GIVEN DATA.
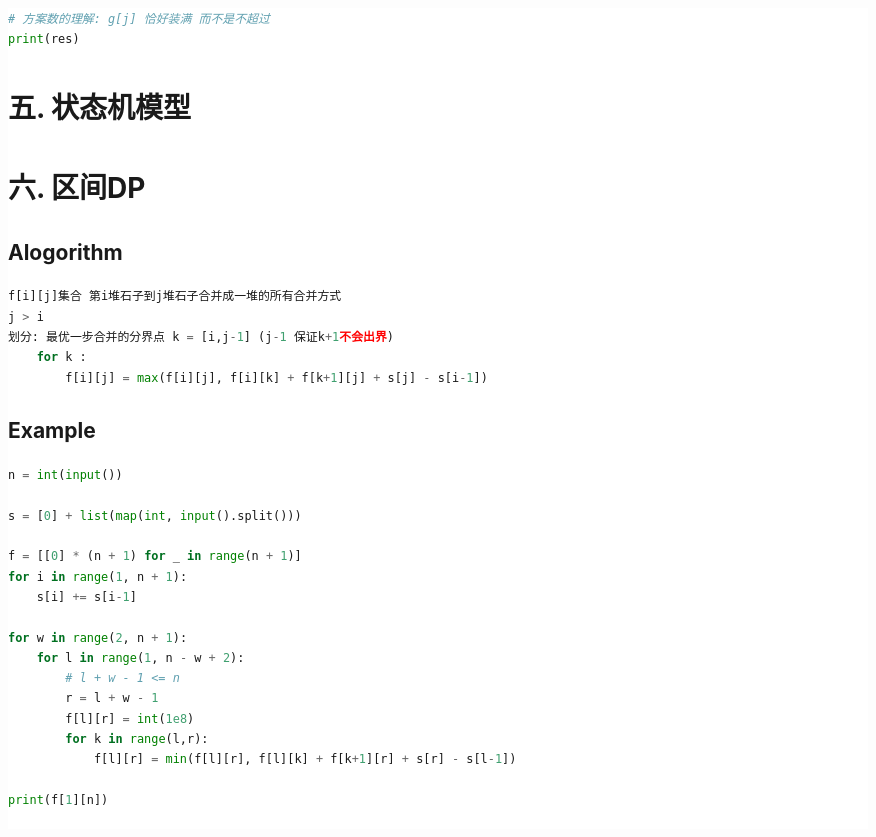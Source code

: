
 ```python
# 方案数的理解: g[j] 恰好装满 而不是不超过 
print(res)
```







# 五. 状态机模型





# 六. 区间DP

## Alogorithm

```python
f[i][j]集合 第i堆石子到j堆石子合并成一堆的所有合并方式
j > i
划分: 最优一步合并的分界点 k = [i,j-1] (j-1 保证k+1不会出界)
    for k :
    	f[i][j] = max(f[i][j], f[i][k] + f[k+1][j] + s[j] - s[i-1])
```

## Example

```python
n = int(input())

s = [0] + list(map(int, input().split()))

f = [[0] * (n + 1) for _ in range(n + 1)]
for i in range(1, n + 1):
    s[i] += s[i-1]
    
for w in range(2, n + 1):
    for l in range(1, n - w + 2):
        # l + w - 1 <= n
        r = l + w - 1
        f[l][r] = int(1e8)
        for k in range(l,r):
            f[l][r] = min(f[l][r], f[l][k] + f[k+1][r] + s[r] - s[l-1])

print(f[1][n])
            


```
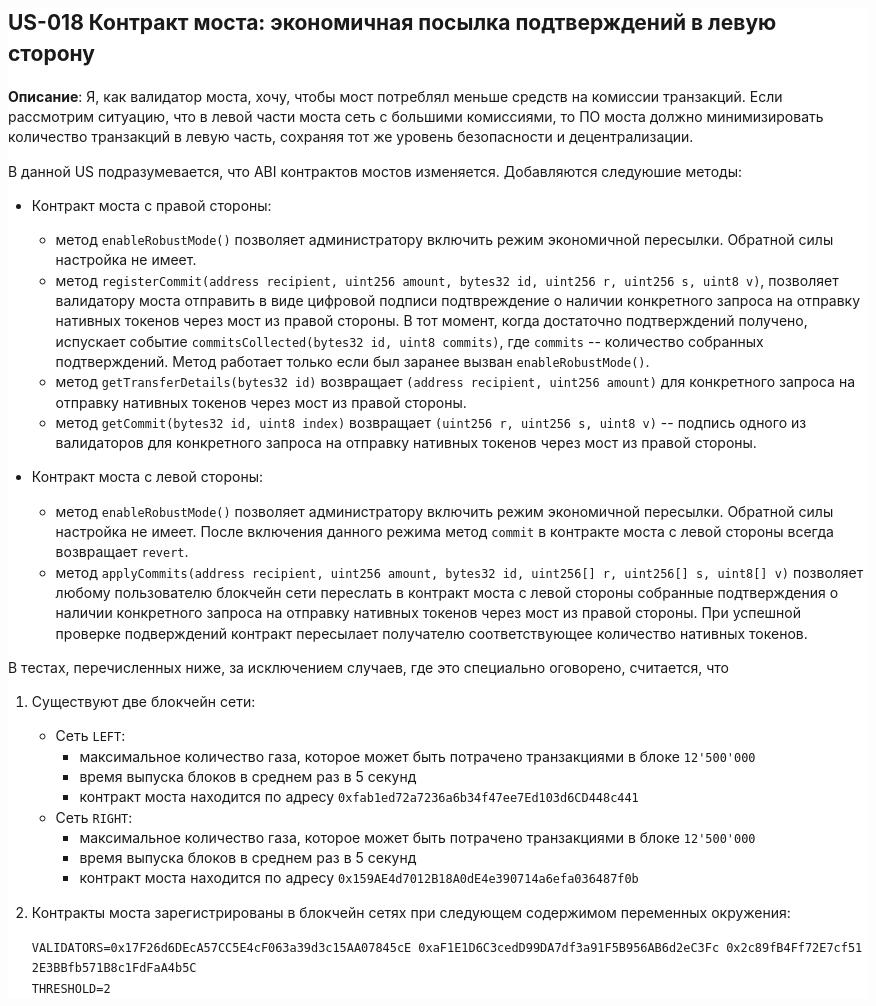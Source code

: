 ## US-018 Контракт моста: экономичная посылка подтверждений в левую сторону

**Описание**: Я, как валидатор моста, хочу, чтобы мост потреблял меньше средств на комиссии транзакций. Если рассмотрим ситуацию, что в левой части моста сеть с большими комиссиями, то ПО моста должно минимизировать количество транзакций в левую часть, сохраняя тот же уровень безопасности и децентрализации.

В данной US подразумевается, что ABI контрактов мостов изменяется. Добавляются следуюшие методы:

* Контракт моста с правой стороны:
   * метод `enableRobustMode()` позволяет администратору включить режим экономичной пересылки. Обратной силы настройка не имеет.
   * метод `registerCommit(address recipient, uint256 amount, bytes32 id, uint256 r, uint256 s, uint8 v)`, позволяет валидатору моста отправить в виде цифровой подписи подтвреждение о наличии конкретного запроса на отправку нативных токенов через мост из правой стороны. В тот момент, когда достаточно подтверждений получено, испускает событие `commitsCollected(bytes32 id, uint8 commits)`, где `commits` -- количество собранных подтверждений. Метод работает только если был заранее вызван `enableRobustMode()`.
   * метод `getTransferDetails(bytes32 id)` возвращает `(address recipient, uint256 amount)` для конкретного запроса на отправку нативных токенов через мост из правой стороны. 
   * метод `getCommit(bytes32 id, uint8 index)` возвращает `(uint256 r, uint256 s, uint8 v)` -- подпись одного из валидаторов для конкретного запроса на отправку нативных токенов через мост из правой стороны.

* Контракт моста с левой стороны:
   * метод  `enableRobustMode()` позволяет администратору включить режим экономичной пересылки. Обратной силы настройка не имеет. После включения данного режима метод `commit` в контракте моста с левой стороны всегда возвращает `revert`.
   * метод `applyCommits(address recipient, uint256 amount, bytes32 id, uint256[] r, uint256[] s, uint8[] v)` позволяет любому пользователю блокчейн сети переслать в контракт моста с левой стороны собранные подтверждения о наличии конкретного запроса на отправку нативных токенов через мост из правой стороны. При успешной проверке подверждений контракт пересылает получателю соответствующее количество нативных токенов.

В тестах, перечисленных ниже, за исключением случаев, где это специально оговорено, считается, что 

1. Существуют две блокчейн сети:
    * Сеть `LEFT`:
      - максимальное количество газа, которое может быть потрачено транзакциями  в блоке `12'500'000`
      - время выпуска блоков в среднем раз в 5 секунд
      - контракт моста находится по адресу `0xfab1ed72a7236a6b34f47ee7Ed103d6CD448c441`
    * Сеть `RIGHT`:
      - максимальное количество газа, которое может быть потрачено транзакциями  в блоке `12'500'000`
      - время выпуска блоков в среднем раз в 5 секунд
      - контракт моста находится по адресу `0x159AE4d7012B18A0dE4e390714a6efa036487f0b`

2. Контракты моста зарегистрированы в блокчейн сетях при следующем содержимом переменных окружения:

    ```
    VALIDATORS=0x17F26d6DEcA57CC5E4cF063a39d3c15AA07845cE 0xaF1E1D6C3cedD99DA7df3a91F5B956AB6d2eC3Fc 0x2c89fB4Ff72E7cf512E3BBfb571B8c1FdFaA4b5C
    THRESHOLD=2
    ```
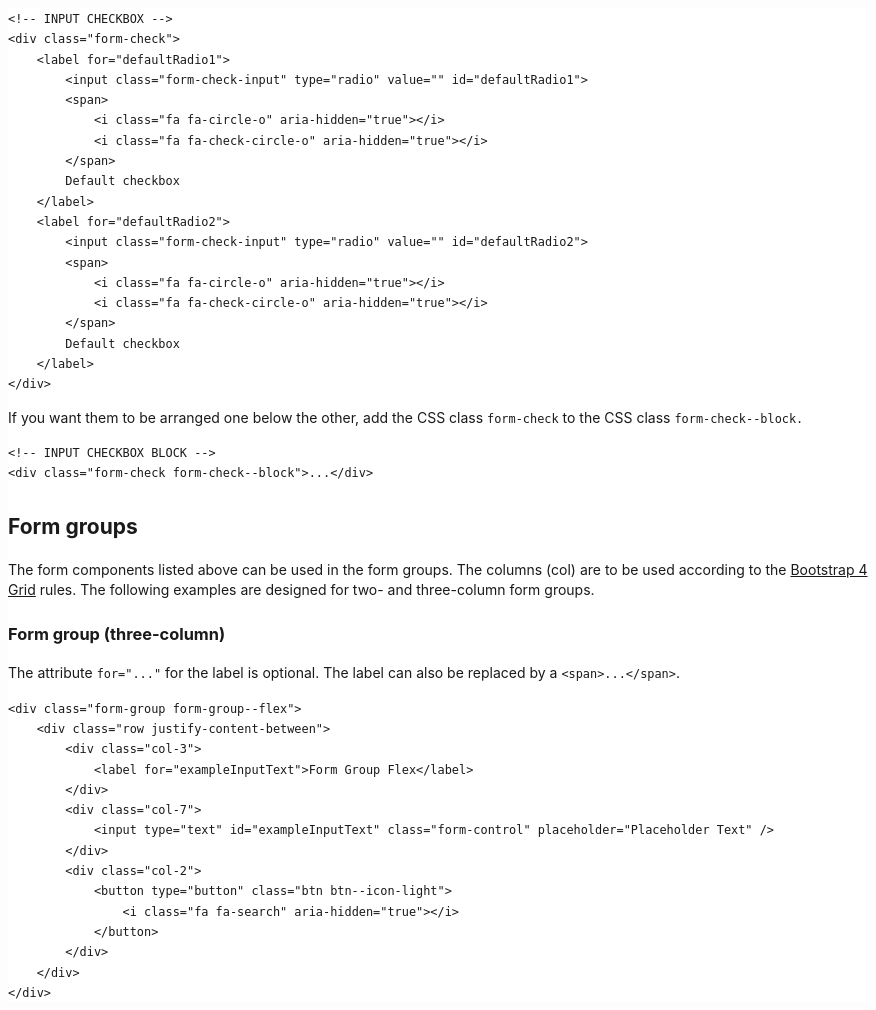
 ```markup
<!-- INPUT CHECKBOX -->
<div class="form-check">                                
    <label for="defaultRadio1">
        <input class="form-check-input" type="radio" value="" id="defaultRadio1">
        <span>
            <i class="fa fa-circle-o" aria-hidden="true"></i>
            <i class="fa fa-check-circle-o" aria-hidden="true"></i>
        </span>
        Default checkbox
    </label>
    <label for="defaultRadio2">
        <input class="form-check-input" type="radio" value="" id="defaultRadio2">
        <span>
            <i class="fa fa-circle-o" aria-hidden="true"></i>
            <i class="fa fa-check-circle-o" aria-hidden="true"></i>
        </span>
        Default checkbox
    </label>
</div>
```

If you want them to be arranged one below the other, add the CSS class `form-check` to the CSS class `form-check--block.`

```markup
<!-- INPUT CHECKBOX BLOCK -->
<div class="form-check form-check--block">...</div>
```

## Form groups

The form components listed above can be used in the form groups. The columns \(col\) are to be used according to the [Bootstrap 4 Grid](https://getbootstrap.com/docs/4.3/layout/grid/) rules. The following examples are designed for two- and three-column form groups.

### Form group \(three-column\)

The attribute `for="..."` for the label is optional. The label can also be replaced by a `<span>...</span>`.

```markup
<div class="form-group form-group--flex">
    <div class="row justify-content-between">
        <div class="col-3">
            <label for="exampleInputText">Form Group Flex</label>
        </div>
        <div class="col-7">
            <input type="text" id="exampleInputText" class="form-control" placeholder="Placeholder Text" />
        </div>
        <div class="col-2">
            <button type="button" class="btn btn--icon-light">
                <i class="fa fa-search" aria-hidden="true"></i>
            </button>
        </div>
    </div>
</div>
```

TO DO.
Pictures stay out of the answer; the rest of the listing above is returned exactly.

SOLUTION TO THIS PROBLEM.
Source code

:
 ```python
# 方案数的理解: g[j] 恰好装满 而不是不超过 
print(res)
```







# 五. 状态机模型





# 六. 区间DP

## Alogorithm

```python
f[i][j]集合 第i堆石子到j堆石子合并成一堆的所有合并方式
j > i
划分: 最优一步合并的分界点 k = [i,j-1] (j-1 保证k+1不会出界)
    for k :
    	f[i][j] = max(f[i][j], f[i][k] + f[k+1][j] + s[j] - s[i-1])
```

## Example

```python
n = int(input())

s = [0] + list(map(int, input().split()))

f = [[0] * (n + 1) for _ in range(n + 1)]
for i in range(1, n + 1):
    s[i] += s[i-1]
    
for w in range(2, n + 1):
    for l in range(1, n - w + 2):
        # l + w - 1 <= n
        r = l + w - 1
        f[l][r] = int(1e8)
        for k in range(l,r):
            f[l][r] = min(f[l][r], f[l][k] + f[k+1][r] + s[r] - s[l-1])

print(f[1][n])
            


```
Source code

: ## US-018 Контракт моста: экономичная посылка подтверждений в левую сторону

**Описание**: Я, как валидатор моста, хочу, чтобы мост потреблял меньше средств на комиссии транзакций. Если рассмотрим ситуацию, что в левой части моста сеть с большими комиссиями, то ПО моста должно минимизировать количество транзакций в левую часть, сохраняя тот же уровень безопасности и децентрализации.

В данной US подразумевается, что ABI контрактов мостов изменяется. Добавляются следуюшие методы:

* Контракт моста с правой стороны:
   * метод `enableRobustMode()` позволяет администратору включить режим экономичной пересылки. Обратной силы настройка не имеет.
   * метод `registerCommit(address recipient, uint256 amount, bytes32 id, uint256 r, uint256 s, uint8 v)`, позволяет валидатору моста отправить в виде цифровой подписи подтвреждение о наличии конкретного запроса на отправку нативных токенов через мост из правой стороны. В тот момент, когда достаточно подтверждений получено, испускает событие `commitsCollected(bytes32 id, uint8 commits)`, где `commits` -- количество собранных подтверждений. Метод работает только если был заранее вызван `enableRobustMode()`.
   * метод `getTransferDetails(bytes32 id)` возвращает `(address recipient, uint256 amount)` для конкретного запроса на отправку нативных токенов через мост из правой стороны. 
   * метод `getCommit(bytes32 id, uint8 index)` возвращает `(uint256 r, uint256 s, uint8 v)` -- подпись одного из валидаторов для конкретного запроса на отправку нативных токенов через мост из правой стороны.

* Контракт моста с левой стороны:
   * метод  `enableRobustMode()` позволяет администратору включить режим экономичной пересылки. Обратной силы настройка не имеет. После включения данного режима метод `commit` в контракте моста с левой стороны всегда возвращает `revert`.
   * метод `applyCommits(address recipient, uint256 amount, bytes32 id, uint256[] r, uint256[] s, uint8[] v)` позволяет любому пользователю блокчейн сети переслать в контракт моста с левой стороны собранные подтверждения о наличии конкретного запроса на отправку нативных токенов через мост из правой стороны. При успешной проверке подверждений контракт пересылает получателю соответствующее количество нативных токенов.

В тестах, перечисленных ниже, за исключением случаев, где это специально оговорено, считается, что 

1. Существуют две блокчейн сети:
    * Сеть `LEFT`:
      - максимальное количество газа, которое может быть потрачено транзакциями  в блоке `12'500'000`
      - время выпуска блоков в среднем раз в 5 секунд
      - контракт моста находится по адресу `0xfab1ed72a7236a6b34f47ee7Ed103d6CD448c441`
    * Сеть `RIGHT`:
      - максимальное количество газа, которое может быть потрачено транзакциями  в блоке `12'500'000`
      - время выпуска блоков в среднем раз в 5 секунд
      - контракт моста находится по адресу `0x159AE4d7012B18A0dE4e390714a6efa036487f0b`

2. Контракты моста зарегистрированы в блокчейн сетях при следующем содержимом переменных окружения:

    ```
    VALIDATORS=0x17F26d6DEcA57CC5E4cF063a39d3c15AA07845cE 0xaF1E1D6C3cedD99DA7df3a91F5B956AB6d2eC3Fc 0x2c89fB4Ff72E7cf512E3BBfb571B8c1FdFaA4b5C
    THRESHOLD=2
    ```
 ```markup
<!-- INPUT CHECKBOX -->
<div class="form-check">                                
    <label for="defaultRadio1">
        <input class="form-check-input" type="radio" value="" id="defaultRadio1">
        <span>
            <i class="fa fa-circle-o" aria-hidden="true"></i>
            <i class="fa fa-check-circle-o" aria-hidden="true"></i>
        </span>
        Default checkbox
    </label>
    <label for="defaultRadio2">
        <input class="form-check-input" type="radio" value="" id="defaultRadio2">
        <span>
            <i class="fa fa-circle-o" aria-hidden="true"></i>
            <i class="fa fa-check-circle-o" aria-hidden="true"></i>
        </span>
        Default checkbox
    </label>
</div>
```

If you want them to be arranged one below the other, add the CSS class `form-check` to the CSS class `form-check--block.`

```markup
<!-- INPUT CHECKBOX BLOCK -->
<div class="form-check form-check--block">...</div>
```

## Form groups

The form components listed above can be used in the form groups. The columns \(col\) are to be used according to the [Bootstrap 4 Grid](https://getbootstrap.com/docs/4.3/layout/grid/) rules. The following examples are designed for two- and three-column form groups.

### Form group \(three-column\)

The attribute `for="..."` for the label is optional. The label can also be replaced by a `<span>...</span>`.

```markup
<div class="form-group form-group--flex">
    <div class="row justify-content-between">
        <div class="col-3">
            <label for="exampleInputText">Form Group Flex</label>
        </div>
        <div class="col-7">
            <input type="text" id="exampleInputText" class="form-control" placeholder="Placeholder Text" />
        </div>
        <div class="col-2">
            <button type="button" class="btn btn--icon-light">
                <i class="fa fa-search" aria-hidden="true"></i>
            </button>
        </div>
    </div>
</div>
```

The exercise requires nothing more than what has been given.